Por Victor Félix

Na antiga TV Tupi, ia ao ar nas noites de terça-feira o programa de entrevistas Pinga Fogo, que recebia personalidades, principalmente ligadas à política, para debater assuntos em alta na época. Em meio à ditadura militar, era um programa “atrevido”, que abordava questões sensíveis.

Na noite de 28 de julho de 1971, o programa, transmitido para todo o Brasil, recebeu o médium Chico Xavier (2/4/1910-30/6/2002), que falou sobre temas como espiritismo, mediunidade, caridade, sexo, pena de morte, aborto, chegada do homem à Lua, entre outros. Fez tanto sucesso que foi feita uma “segunda parte”, em 21 de dezembro do mesmo ano. Pinga Fogo com Chico Xavier bateu recorde de audiências, com cerca de 75% dos televisores brasileiros ligados no programa.

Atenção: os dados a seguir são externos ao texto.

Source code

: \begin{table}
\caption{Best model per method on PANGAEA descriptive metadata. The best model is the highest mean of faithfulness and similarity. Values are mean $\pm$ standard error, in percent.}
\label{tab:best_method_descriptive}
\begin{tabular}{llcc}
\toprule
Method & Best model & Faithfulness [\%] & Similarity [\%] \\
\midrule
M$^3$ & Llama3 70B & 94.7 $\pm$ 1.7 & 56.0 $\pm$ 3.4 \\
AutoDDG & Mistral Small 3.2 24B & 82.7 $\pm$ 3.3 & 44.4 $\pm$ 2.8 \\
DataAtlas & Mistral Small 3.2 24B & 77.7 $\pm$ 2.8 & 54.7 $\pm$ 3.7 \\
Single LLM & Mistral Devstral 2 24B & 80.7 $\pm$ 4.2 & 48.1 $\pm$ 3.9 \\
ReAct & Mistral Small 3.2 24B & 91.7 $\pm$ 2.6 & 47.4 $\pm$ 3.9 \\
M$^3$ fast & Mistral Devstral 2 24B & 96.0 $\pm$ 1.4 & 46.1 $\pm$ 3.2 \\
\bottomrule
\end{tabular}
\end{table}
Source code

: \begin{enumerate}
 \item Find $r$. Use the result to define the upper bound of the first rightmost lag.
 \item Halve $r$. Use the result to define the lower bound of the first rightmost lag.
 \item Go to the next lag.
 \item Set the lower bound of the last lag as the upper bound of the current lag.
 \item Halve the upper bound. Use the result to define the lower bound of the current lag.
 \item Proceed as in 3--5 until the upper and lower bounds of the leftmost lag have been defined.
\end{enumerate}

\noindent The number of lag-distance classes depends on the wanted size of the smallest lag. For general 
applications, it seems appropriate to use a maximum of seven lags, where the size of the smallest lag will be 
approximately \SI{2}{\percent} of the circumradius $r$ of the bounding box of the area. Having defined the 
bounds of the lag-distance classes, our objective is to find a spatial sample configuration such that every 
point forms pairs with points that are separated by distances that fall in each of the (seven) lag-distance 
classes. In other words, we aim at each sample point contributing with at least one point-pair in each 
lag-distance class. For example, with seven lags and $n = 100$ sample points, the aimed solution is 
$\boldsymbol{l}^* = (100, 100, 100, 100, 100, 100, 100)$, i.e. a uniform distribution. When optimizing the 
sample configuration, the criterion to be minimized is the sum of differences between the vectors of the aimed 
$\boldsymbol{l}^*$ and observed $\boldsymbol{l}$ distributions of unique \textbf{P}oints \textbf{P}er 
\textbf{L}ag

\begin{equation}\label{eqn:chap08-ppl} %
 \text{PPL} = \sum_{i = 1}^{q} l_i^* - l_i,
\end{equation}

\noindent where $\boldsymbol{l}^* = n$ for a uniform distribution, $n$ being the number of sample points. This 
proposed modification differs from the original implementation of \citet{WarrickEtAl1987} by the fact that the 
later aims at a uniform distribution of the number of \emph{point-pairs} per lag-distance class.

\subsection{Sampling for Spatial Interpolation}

Com mediação de Almir Guimarães, a bancada de entrevistadores foi composta por profissionais como Saulo Gomes, Reali Jr. e Helle Alves, além de pessoas ligadas ao espiritismo, como Vicente Leporace e Herculano Pires, entre outros. Jornalistas&Cia conversou com Durval Monteiro, jornalista aposentado que foi editor-chefe dos Diários Associados e que fez parte da bancada de entrevistadores de Chico no segundo programa, em dezembro de 1971.

Durval Monteiro

Durval falou sobre a importância do Pinga Fogo para a história do jornalismo brasileiro. Ele destacou que, com a ditadura, o programa ficou fora do ar até cerca de 1970. Então, a Tupi arriscou-se a colocá-lo novamente no ar, “driblando cuidadosamente a censura”. O Pinga Fogo foi criado em 1955 e encerrado em 1980, com a crise financeira que levou ao fechamento da Tupi. Durval também fez comparativos entre o Pinga Fogo e o atual Roda Viva.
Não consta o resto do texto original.